Des conversions sont possibles en notant la teneur en eau de l'air, ou l'humidité relative au niveau du sol ou de la végétation, mais la température influe beaucoup sur la signification biologique de cette dernière expression hydrique.

La meilleure appréciation quantitative de l'environnement hydrique est le bilan hydrique du sol, c'est-à-dire la quantité d'eau disponible pour hydrater les œufs ou entretenir une végétation turgescente. Précis, le bilan hydrique nécessite de connaître avec exactitude la nature du sol, les évapotranspirations potentielle et réelle et les réserves en eau du sol.

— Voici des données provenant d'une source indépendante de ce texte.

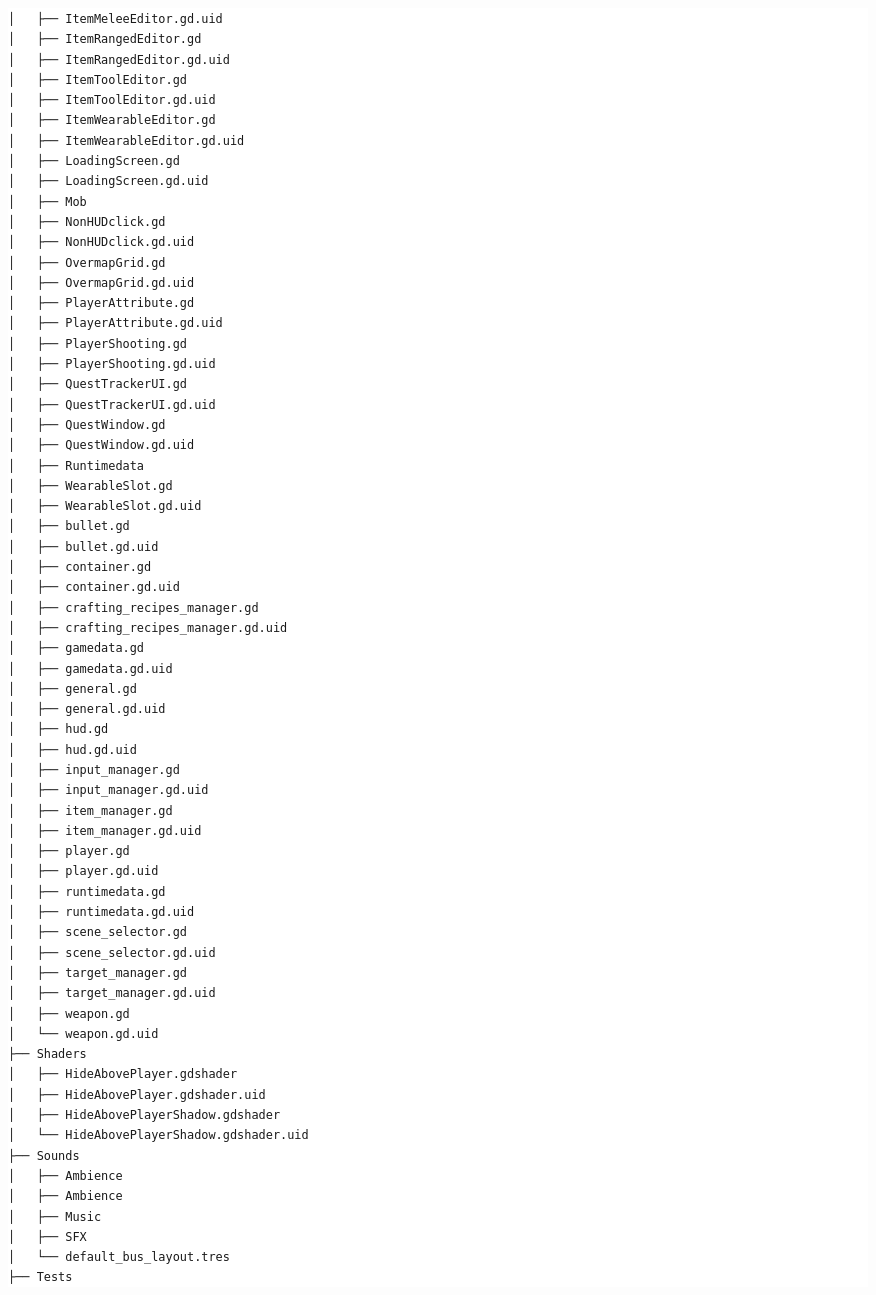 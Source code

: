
 ```bash
│   ├── ItemMeleeEditor.gd.uid
│   ├── ItemRangedEditor.gd
│   ├── ItemRangedEditor.gd.uid
│   ├── ItemToolEditor.gd
│   ├── ItemToolEditor.gd.uid
│   ├── ItemWearableEditor.gd
│   ├── ItemWearableEditor.gd.uid
│   ├── LoadingScreen.gd
│   ├── LoadingScreen.gd.uid
│   ├── Mob
│   ├── NonHUDclick.gd
│   ├── NonHUDclick.gd.uid
│   ├── OvermapGrid.gd
│   ├── OvermapGrid.gd.uid
│   ├── PlayerAttribute.gd
│   ├── PlayerAttribute.gd.uid
│   ├── PlayerShooting.gd
│   ├── PlayerShooting.gd.uid
│   ├── QuestTrackerUI.gd
│   ├── QuestTrackerUI.gd.uid
│   ├── QuestWindow.gd
│   ├── QuestWindow.gd.uid
│   ├── Runtimedata
│   ├── WearableSlot.gd
│   ├── WearableSlot.gd.uid
│   ├── bullet.gd
│   ├── bullet.gd.uid
│   ├── container.gd
│   ├── container.gd.uid
│   ├── crafting_recipes_manager.gd
│   ├── crafting_recipes_manager.gd.uid
│   ├── gamedata.gd
│   ├── gamedata.gd.uid
│   ├── general.gd
│   ├── general.gd.uid
│   ├── hud.gd
│   ├── hud.gd.uid
│   ├── input_manager.gd
│   ├── input_manager.gd.uid
│   ├── item_manager.gd
│   ├── item_manager.gd.uid
│   ├── player.gd
│   ├── player.gd.uid
│   ├── runtimedata.gd
│   ├── runtimedata.gd.uid
│   ├── scene_selector.gd
│   ├── scene_selector.gd.uid
│   ├── target_manager.gd
│   ├── target_manager.gd.uid
│   ├── weapon.gd
│   └── weapon.gd.uid
├── Shaders
│   ├── HideAbovePlayer.gdshader
│   ├── HideAbovePlayer.gdshader.uid
│   ├── HideAbovePlayerShadow.gdshader
│   └── HideAbovePlayerShadow.gdshader.uid
├── Sounds
│   ├── Ambience
│   ├── Ambience
│   ├── Music
│   ├── SFX
│   └── default_bus_layout.tres
├── Tests
``` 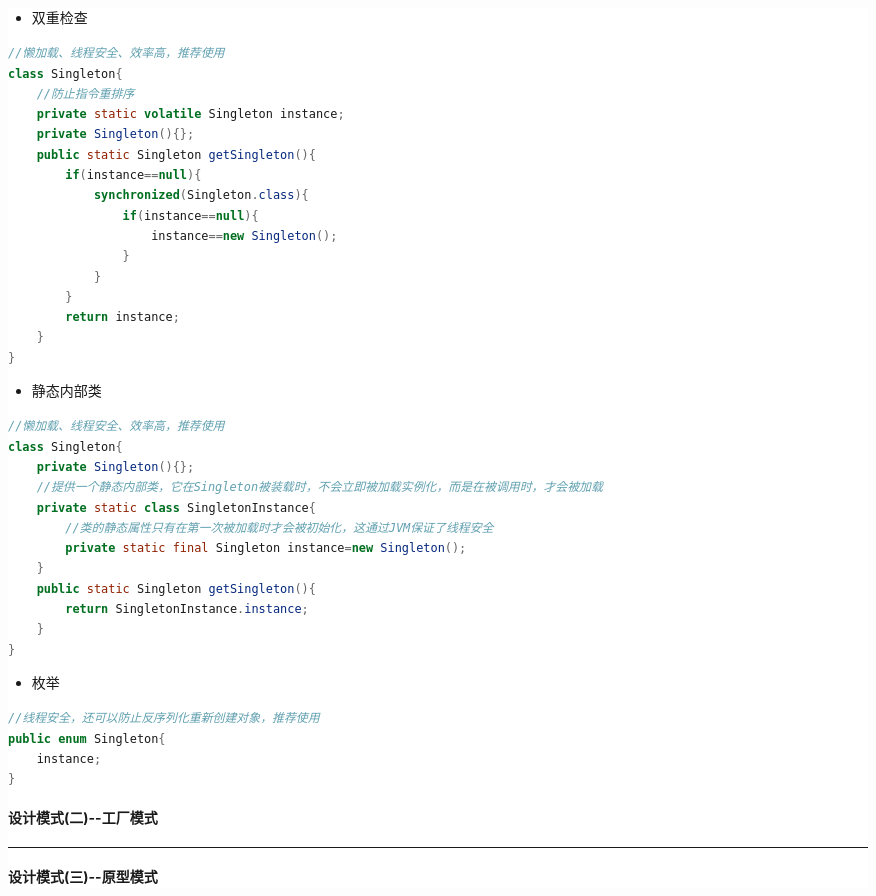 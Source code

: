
 ```Java
```

- 双重检查

```Java
//懒加载、线程安全、效率高，推荐使用
class Singleton{
    //防止指令重排序
    private static volatile Singleton instance;
    private Singleton(){};
    public static Singleton getSingleton(){
        if(instance==null){
            synchronized(Singleton.class){
                if(instance==null){
                    instance==new Singleton();
                }
            }
        }
        return instance;
    }
}
```

- 静态内部类

```Java
//懒加载、线程安全、效率高，推荐使用
class Singleton{
    private Singleton(){};
    //提供一个静态内部类，它在Singleton被装载时，不会立即被加载实例化，而是在被调用时，才会被加载
    private static class SingletonInstance{
        //类的静态属性只有在第一次被加载时才会被初始化，这通过JVM保证了线程安全
        private static final Singleton instance=new Singleton();
    }
    public static Singleton getSingleton(){
        return SingletonInstance.instance;
    }
}
```

- 枚举

```Java
//线程安全，还可以防止反序列化重新创建对象，推荐使用
public enum Singleton{
    instance;
}
```

#### 设计模式(二)--工厂模式

***

#### 设计模式(三)--原型模式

Influence de la pluviométrie sur les déplacements des adultes du Criquet migrateur malgache Locusta migratoria capito en phase solitaire (modifié d'après M. LAUNOIS, 1974e).

Les surfaces en grisé correspondent aux zones optimales pour le développement du Criquet migrateur (pluviométrie mensuelle moyenne comprise entre 50 et 100 mm). Les flèches schématisent le sens du déplacement des ailés. On constate que ces derniers effectuent des migrations saisonnières suivant la progression de la bande pluviométrique favorable.

En zone tropicale sèche, le facteur hydrique est un facteur discriminant majeur. Ses variations ont un caractère d'autant plus imprévisible que l'on se place dans les zones de plus grande aridité.